§ WHAT IS BEING ASKED
An exact, complete copy of the entries is needed, with the pictures left out.

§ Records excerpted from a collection
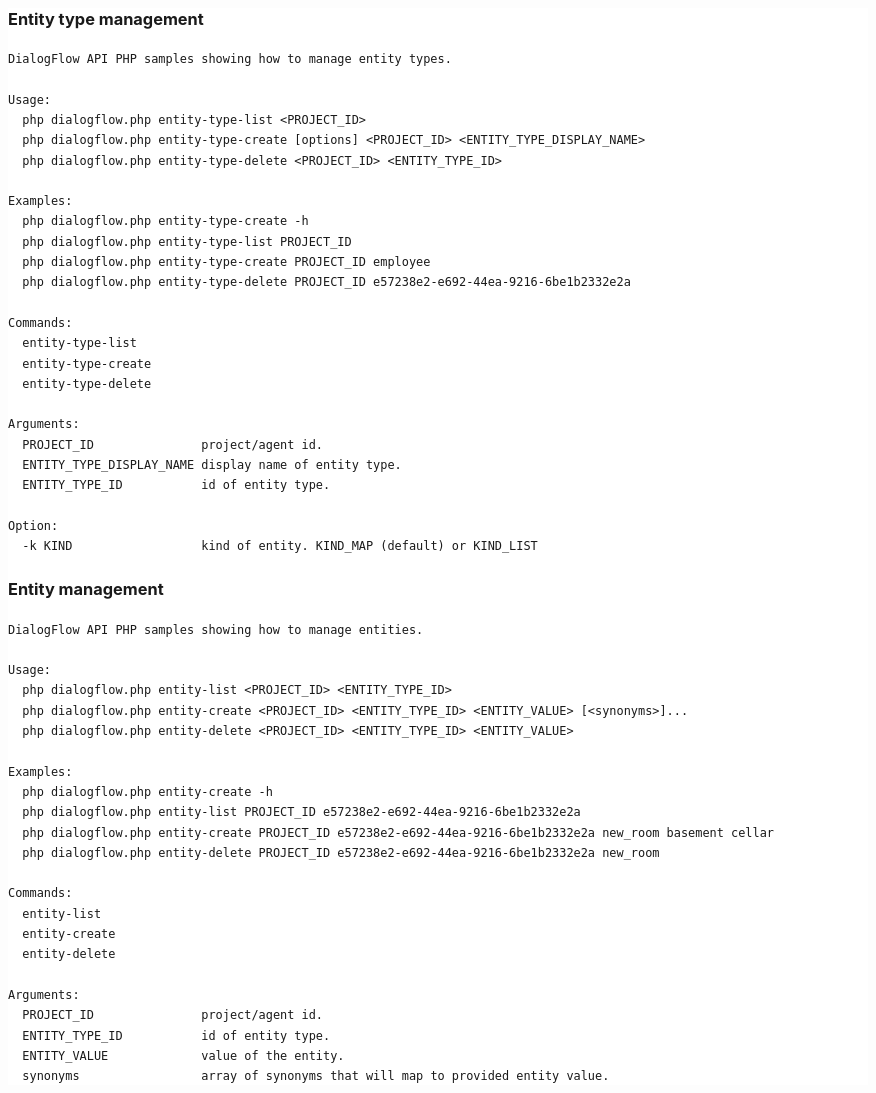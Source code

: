### Entity type management
```
DialogFlow API PHP samples showing how to manage entity types.

Usage:
  php dialogflow.php entity-type-list <PROJECT_ID>
  php dialogflow.php entity-type-create [options] <PROJECT_ID> <ENTITY_TYPE_DISPLAY_NAME>
  php dialogflow.php entity-type-delete <PROJECT_ID> <ENTITY_TYPE_ID>

Examples:
  php dialogflow.php entity-type-create -h
  php dialogflow.php entity-type-list PROJECT_ID
  php dialogflow.php entity-type-create PROJECT_ID employee
  php dialogflow.php entity-type-delete PROJECT_ID e57238e2-e692-44ea-9216-6be1b2332e2a

Commands:
  entity-type-list
  entity-type-create
  entity-type-delete

Arguments:
  PROJECT_ID               project/agent id.
  ENTITY_TYPE_DISPLAY_NAME display name of entity type.
  ENTITY_TYPE_ID           id of entity type.

Option:
  -k KIND                  kind of entity. KIND_MAP (default) or KIND_LIST

```

### Entity management
```
DialogFlow API PHP samples showing how to manage entities.

Usage:
  php dialogflow.php entity-list <PROJECT_ID> <ENTITY_TYPE_ID>
  php dialogflow.php entity-create <PROJECT_ID> <ENTITY_TYPE_ID> <ENTITY_VALUE> [<synonyms>]...
  php dialogflow.php entity-delete <PROJECT_ID> <ENTITY_TYPE_ID> <ENTITY_VALUE>

Examples:
  php dialogflow.php entity-create -h
  php dialogflow.php entity-list PROJECT_ID e57238e2-e692-44ea-9216-6be1b2332e2a
  php dialogflow.php entity-create PROJECT_ID e57238e2-e692-44ea-9216-6be1b2332e2a new_room basement cellar
  php dialogflow.php entity-delete PROJECT_ID e57238e2-e692-44ea-9216-6be1b2332e2a new_room

Commands:
  entity-list
  entity-create
  entity-delete

Arguments:
  PROJECT_ID               project/agent id.
  ENTITY_TYPE_ID           id of entity type.
  ENTITY_VALUE             value of the entity.
  synonyms                 array of synonyms that will map to provided entity value.

```


[shell_img]: http://gstatic.com/cloudssh/images/open-btn.svg
[shell_link]: https://console.cloud.google.com/cloudshell/open?git_repo=https://github.com/googlecloudplatform/php-docs-samples&page=editor&working_dir=dialogflow
[google-cloud-php-dialogflow]: https://cloud.google.com/php/docs/reference/cloud-dialogflow/latest
[google-cloud-php-source]: https://github.com/GoogleCloudPlatform/google-cloud-php
[google-cloud-php-issues]: https://github.com/GoogleCloudPlatform/google-cloud-php/issues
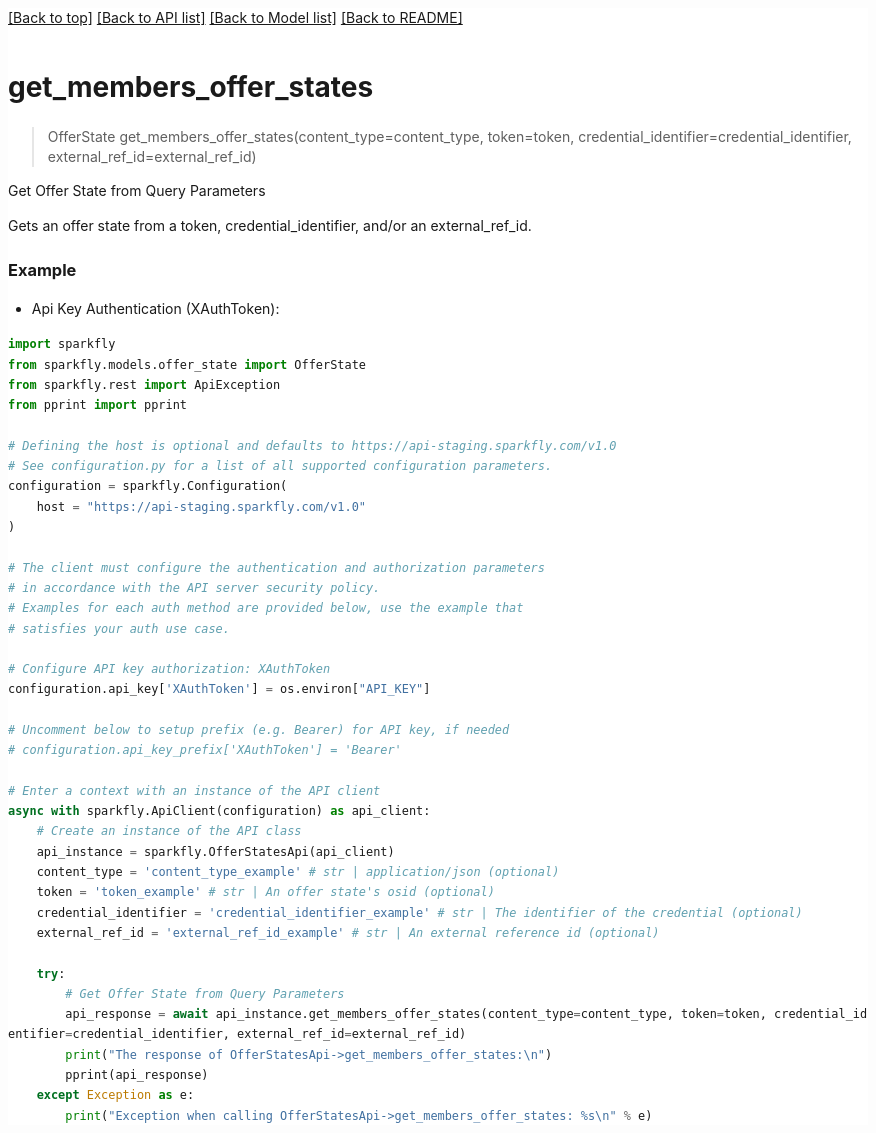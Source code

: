 [[Back to top]](#) [[Back to API list]](../README.md#documentation-for-api-endpoints) [[Back to Model list]](../README.md#documentation-for-models) [[Back to README]](../README.md)

# **get_members_offer_states**
> OfferState get_members_offer_states(content_type=content_type, token=token, credential_identifier=credential_identifier, external_ref_id=external_ref_id)

Get Offer State from Query Parameters

Gets an offer state from a token, credential_identifier, and/or an external_ref_id.

### Example

* Api Key Authentication (XAuthToken):

```python
import sparkfly
from sparkfly.models.offer_state import OfferState
from sparkfly.rest import ApiException
from pprint import pprint

# Defining the host is optional and defaults to https://api-staging.sparkfly.com/v1.0
# See configuration.py for a list of all supported configuration parameters.
configuration = sparkfly.Configuration(
    host = "https://api-staging.sparkfly.com/v1.0"
)

# The client must configure the authentication and authorization parameters
# in accordance with the API server security policy.
# Examples for each auth method are provided below, use the example that
# satisfies your auth use case.

# Configure API key authorization: XAuthToken
configuration.api_key['XAuthToken'] = os.environ["API_KEY"]

# Uncomment below to setup prefix (e.g. Bearer) for API key, if needed
# configuration.api_key_prefix['XAuthToken'] = 'Bearer'

# Enter a context with an instance of the API client
async with sparkfly.ApiClient(configuration) as api_client:
    # Create an instance of the API class
    api_instance = sparkfly.OfferStatesApi(api_client)
    content_type = 'content_type_example' # str | application/json (optional)
    token = 'token_example' # str | An offer state's osid (optional)
    credential_identifier = 'credential_identifier_example' # str | The identifier of the credential (optional)
    external_ref_id = 'external_ref_id_example' # str | An external reference id (optional)

    try:
        # Get Offer State from Query Parameters
        api_response = await api_instance.get_members_offer_states(content_type=content_type, token=token, credential_identifier=credential_identifier, external_ref_id=external_ref_id)
        print("The response of OfferStatesApi->get_members_offer_states:\n")
        pprint(api_response)
    except Exception as e:
        print("Exception when calling OfferStatesApi->get_members_offer_states: %s\n" % e)
```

§ TASK RESULT
Source code

:### Entity type management
```
DialogFlow API PHP samples showing how to manage entity types.

Usage:
  php dialogflow.php entity-type-list <PROJECT_ID>
  php dialogflow.php entity-type-create [options] <PROJECT_ID> <ENTITY_TYPE_DISPLAY_NAME>
  php dialogflow.php entity-type-delete <PROJECT_ID> <ENTITY_TYPE_ID>

Examples:
  php dialogflow.php entity-type-create -h
  php dialogflow.php entity-type-list PROJECT_ID
  php dialogflow.php entity-type-create PROJECT_ID employee
  php dialogflow.php entity-type-delete PROJECT_ID e57238e2-e692-44ea-9216-6be1b2332e2a

Commands:
  entity-type-list
  entity-type-create
  entity-type-delete

Arguments:
  PROJECT_ID               project/agent id.
  ENTITY_TYPE_DISPLAY_NAME display name of entity type.
  ENTITY_TYPE_ID           id of entity type.

Option:
  -k KIND                  kind of entity. KIND_MAP (default) or KIND_LIST

```

### Entity management
```
DialogFlow API PHP samples showing how to manage entities.

Usage:
  php dialogflow.php entity-list <PROJECT_ID> <ENTITY_TYPE_ID>
  php dialogflow.php entity-create <PROJECT_ID> <ENTITY_TYPE_ID> <ENTITY_VALUE> [<synonyms>]...
  php dialogflow.php entity-delete <PROJECT_ID> <ENTITY_TYPE_ID> <ENTITY_VALUE>

Examples:
  php dialogflow.php entity-create -h
  php dialogflow.php entity-list PROJECT_ID e57238e2-e692-44ea-9216-6be1b2332e2a
  php dialogflow.php entity-create PROJECT_ID e57238e2-e692-44ea-9216-6be1b2332e2a new_room basement cellar
  php dialogflow.php entity-delete PROJECT_ID e57238e2-e692-44ea-9216-6be1b2332e2a new_room

Commands:
  entity-list
  entity-create
  entity-delete

Arguments:
  PROJECT_ID               project/agent id.
  ENTITY_TYPE_ID           id of entity type.
  ENTITY_VALUE             value of the entity.
  synonyms                 array of synonyms that will map to provided entity value.

```


[shell_img]: http://gstatic.com/cloudssh/images/open-btn.svg
[shell_link]: https://console.cloud.google.com/cloudshell/open?git_repo=https://github.com/googlecloudplatform/php-docs-samples&page=editor&working_dir=dialogflow
[google-cloud-php-dialogflow]: https://cloud.google.com/php/docs/reference/cloud-dialogflow/latest
[google-cloud-php-source]: https://github.com/GoogleCloudPlatform/google-cloud-php
[google-cloud-php-issues]: https://github.com/GoogleCloudPlatform/google-cloud-php/issues
Source code

: [[Back to top]](#) [[Back to API list]](../README.md#documentation-for-api-endpoints) [[Back to Model list]](../README.md#documentation-for-models) [[Back to README]](../README.md)

# **get_members_offer_states**
> OfferState get_members_offer_states(content_type=content_type, token=token, credential_identifier=credential_identifier, external_ref_id=external_ref_id)

Get Offer State from Query Parameters

Gets an offer state from a token, credential_identifier, and/or an external_ref_id.

### Example

* Api Key Authentication (XAuthToken):

```python
import sparkfly
from sparkfly.models.offer_state import OfferState
from sparkfly.rest import ApiException
from pprint import pprint

# Defining the host is optional and defaults to https://api-staging.sparkfly.com/v1.0
# See configuration.py for a list of all supported configuration parameters.
configuration = sparkfly.Configuration(
    host = "https://api-staging.sparkfly.com/v1.0"
)

# The client must configure the authentication and authorization parameters
# in accordance with the API server security policy.
# Examples for each auth method are provided below, use the example that
# satisfies your auth use case.

# Configure API key authorization: XAuthToken
configuration.api_key['XAuthToken'] = os.environ["API_KEY"]

# Uncomment below to setup prefix (e.g. Bearer) for API key, if needed
# configuration.api_key_prefix['XAuthToken'] = 'Bearer'

# Enter a context with an instance of the API client
async with sparkfly.ApiClient(configuration) as api_client:
    # Create an instance of the API class
    api_instance = sparkfly.OfferStatesApi(api_client)
    content_type = 'content_type_example' # str | application/json (optional)
    token = 'token_example' # str | An offer state's osid (optional)
    credential_identifier = 'credential_identifier_example' # str | The identifier of the credential (optional)
    external_ref_id = 'external_ref_id_example' # str | An external reference id (optional)

    try:
        # Get Offer State from Query Parameters
        api_response = await api_instance.get_members_offer_states(content_type=content_type, token=token, credential_identifier=credential_identifier, external_ref_id=external_ref_id)
        print("The response of OfferStatesApi->get_members_offer_states:\n")
        pprint(api_response)
    except Exception as e:
        print("Exception when calling OfferStatesApi->get_members_offer_states: %s\n" % e)
```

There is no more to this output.